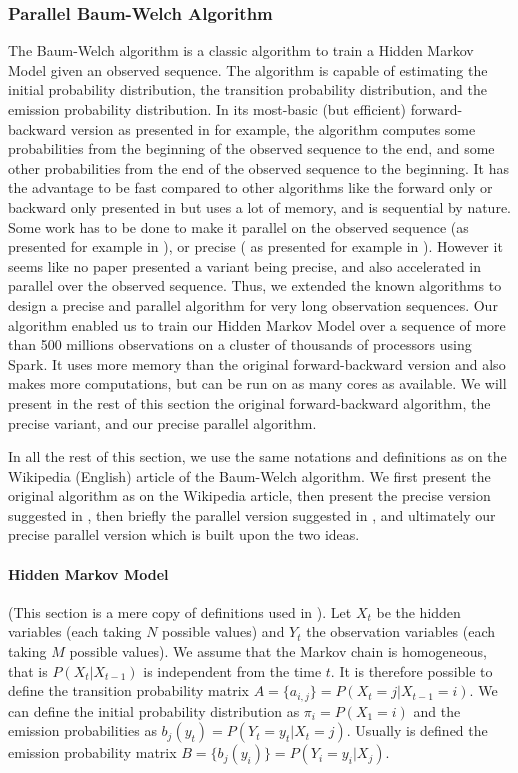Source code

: \subsubsection{Parallel Baum-Welch Algorithm}
The Baum-Welch algorithm is a classic algorithm to train a Hidden Markov Model given an observed sequence. The algorithm is capable of estimating the initial probability distribution, the transition probability distribution, and the emission probability distribution.
In its most-basic (but efficient) forward-backward version as presented in \cite{rabiner1989tutorial} for example, the algorithm computes some probabilities from the beginning of the observed sequence to the end, and some other probabilities from the end of the observed sequence to the beginning. It has the advantage to be fast compared to other algorithms like the forward only or backward only presented in \cite{turin1998unidirectional} but uses a lot of memory, and is sequential by nature.
Some work has to be done to make it parallel on the observed sequence (as presented for example in \cite{turin1998unidirectional}), or precise ( as presented for example in \cite{rabiner1989tutorial}). However it seems like no paper presented a variant being precise, and also accelerated in parallel over the observed sequence.
Thus, we extended the known algorithms to design a precise and parallel algorithm for very long observation sequences.
Our algorithm enabled us to train our Hidden Markov Model over a sequence of more than 500 millions observations on a cluster of thousands of processors using Spark. It uses more memory than the original forward-backward version and also makes more computations, but can be run on as many cores as available.
We will present in the rest of this section the original forward-backward algorithm, the precise variant, and our precise parallel algorithm.

In all the rest of this section, we use the same notations and definitions as on the Wikipedia (English) article of the Baum-Welch algorithm. We first present the original algorithm as on the Wikipedia article, then present the precise version suggested in \cite{rabiner1989tutorial}, then briefly the parallel version suggested in \cite{turin1998unidirectional}, and ultimately our precise parallel version which is built upon the two ideas.

\paragraph{Hidden Markov Model}
(This section is a mere copy of definitions used in \cite{wiki:BaumWelch_algorithm}).
Let $X_t$ be the hidden variables (each taking $N$ possible values) and $Y_t$ the observation variables (each taking $M$ possible values). We assume that the Markov chain is homogeneous, that is $P(X_t|X_{t-1})$ is independent from the time $t$.
It is therefore possible to define the transition probability matrix $A = \{a_{i,j}\} = P(X_t = j | X_{t-1} = i)$.
We can define the initial probability distribution as $\pi_i = P(X_1=i)$ and the emission probabilities as $b_j(y_t) = P(Y_t = y_t | X_t = j)$. Usually is defined the emission probability matrix $B = \{b_j(y_i)\} = P(Y_i=y_i | X_j)$.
::::::::
From the data above, show each line that contains "presented".

Written reply
In its most-basic (but efficient) forward-backward version as presented in \cite{rabiner1989tutorial} for example, the algorithm computes some probabilities from the beginning of the observed sequence to the end, and some other probabilities from the end of the observed sequence to the beginning. It has the advantage to be fast compared to other algorithms like the forward only or backward only presented in \cite{turin1998unidirectional} but uses a lot of memory, and is sequential by nature.
Some work has to be done to make it parallel on the observed sequence (as presented for example in \cite{turin1998unidirectional}), or precise ( as presented for example in \cite{rabiner1989tutorial}). However it seems like no paper presented a variant being precise, and also accelerated in parallel over the observed sequence.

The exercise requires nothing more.